▶ _Collected data_:
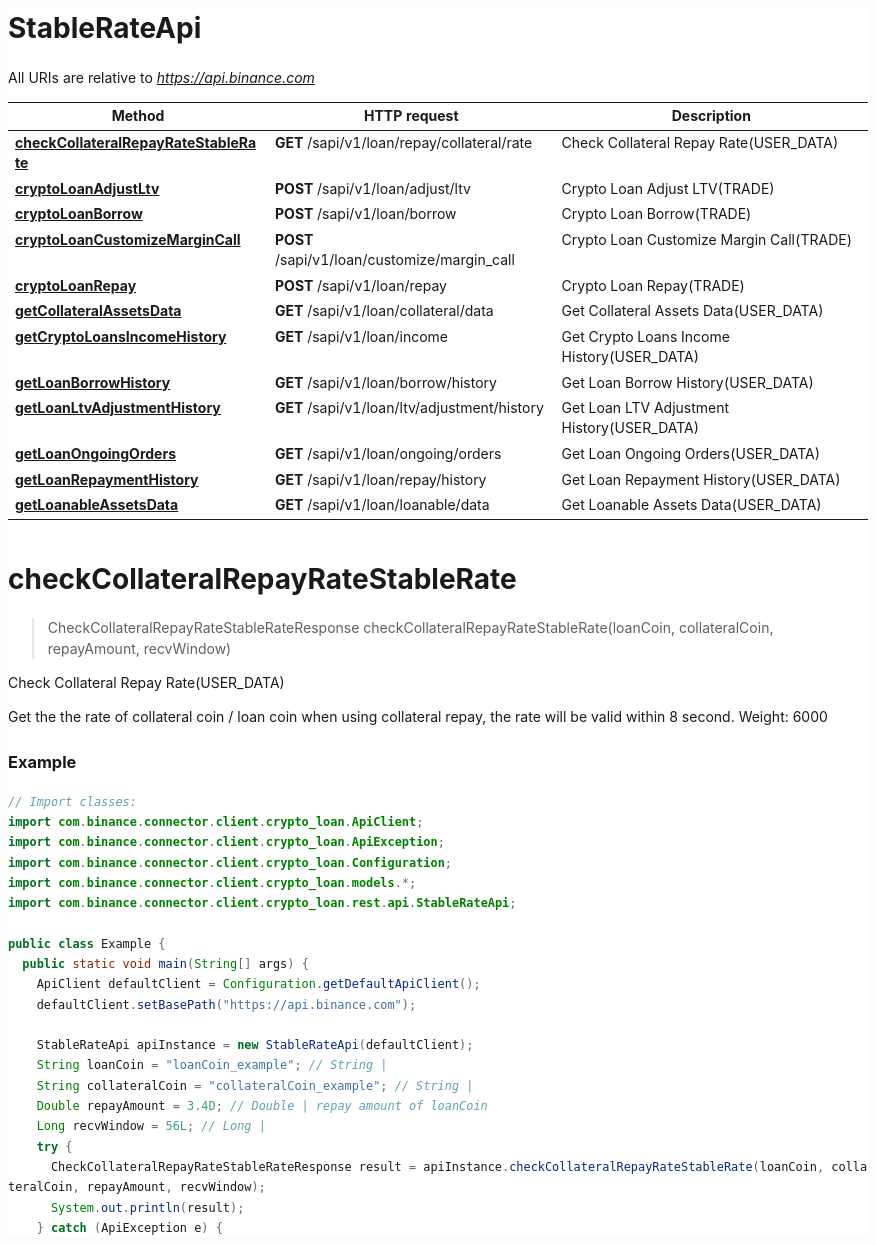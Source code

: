 # StableRateApi

All URIs are relative to *https://api.binance.com*

| Method | HTTP request | Description |
|------------- | ------------- | -------------|
| [**checkCollateralRepayRateStableRate**](StableRateApi.md#checkCollateralRepayRateStableRate) | **GET** /sapi/v1/loan/repay/collateral/rate | Check Collateral Repay Rate(USER_DATA) |
| [**cryptoLoanAdjustLtv**](StableRateApi.md#cryptoLoanAdjustLtv) | **POST** /sapi/v1/loan/adjust/ltv | Crypto Loan Adjust LTV(TRADE) |
| [**cryptoLoanBorrow**](StableRateApi.md#cryptoLoanBorrow) | **POST** /sapi/v1/loan/borrow | Crypto Loan Borrow(TRADE) |
| [**cryptoLoanCustomizeMarginCall**](StableRateApi.md#cryptoLoanCustomizeMarginCall) | **POST** /sapi/v1/loan/customize/margin_call | Crypto Loan Customize Margin Call(TRADE) |
| [**cryptoLoanRepay**](StableRateApi.md#cryptoLoanRepay) | **POST** /sapi/v1/loan/repay | Crypto Loan Repay(TRADE) |
| [**getCollateralAssetsData**](StableRateApi.md#getCollateralAssetsData) | **GET** /sapi/v1/loan/collateral/data | Get Collateral Assets Data(USER_DATA) |
| [**getCryptoLoansIncomeHistory**](StableRateApi.md#getCryptoLoansIncomeHistory) | **GET** /sapi/v1/loan/income | Get Crypto Loans Income History(USER_DATA) |
| [**getLoanBorrowHistory**](StableRateApi.md#getLoanBorrowHistory) | **GET** /sapi/v1/loan/borrow/history | Get Loan Borrow History(USER_DATA) |
| [**getLoanLtvAdjustmentHistory**](StableRateApi.md#getLoanLtvAdjustmentHistory) | **GET** /sapi/v1/loan/ltv/adjustment/history | Get Loan LTV Adjustment History(USER_DATA) |
| [**getLoanOngoingOrders**](StableRateApi.md#getLoanOngoingOrders) | **GET** /sapi/v1/loan/ongoing/orders | Get Loan Ongoing Orders(USER_DATA) |
| [**getLoanRepaymentHistory**](StableRateApi.md#getLoanRepaymentHistory) | **GET** /sapi/v1/loan/repay/history | Get Loan Repayment History(USER_DATA) |
| [**getLoanableAssetsData**](StableRateApi.md#getLoanableAssetsData) | **GET** /sapi/v1/loan/loanable/data | Get Loanable Assets Data(USER_DATA) |


<a id="checkCollateralRepayRateStableRate"></a>
# **checkCollateralRepayRateStableRate**
> CheckCollateralRepayRateStableRateResponse checkCollateralRepayRateStableRate(loanCoin, collateralCoin, repayAmount, recvWindow)

Check Collateral Repay Rate(USER_DATA)

Get the the rate of collateral coin / loan coin when using collateral repay, the rate will be valid within 8 second.  Weight: 6000

### Example
```java
// Import classes:
import com.binance.connector.client.crypto_loan.ApiClient;
import com.binance.connector.client.crypto_loan.ApiException;
import com.binance.connector.client.crypto_loan.Configuration;
import com.binance.connector.client.crypto_loan.models.*;
import com.binance.connector.client.crypto_loan.rest.api.StableRateApi;

public class Example {
  public static void main(String[] args) {
    ApiClient defaultClient = Configuration.getDefaultApiClient();
    defaultClient.setBasePath("https://api.binance.com");

    StableRateApi apiInstance = new StableRateApi(defaultClient);
    String loanCoin = "loanCoin_example"; // String | 
    String collateralCoin = "collateralCoin_example"; // String | 
    Double repayAmount = 3.4D; // Double | repay amount of loanCoin
    Long recvWindow = 56L; // Long | 
    try {
      CheckCollateralRepayRateStableRateResponse result = apiInstance.checkCollateralRepayRateStableRate(loanCoin, collateralCoin, repayAmount, recvWindow);
      System.out.println(result);
    } catch (ApiException e) {
```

▶ _Task item_: Return only the number of lines in the data that contain "repayAmount".

▶ _Exercise answer_: 3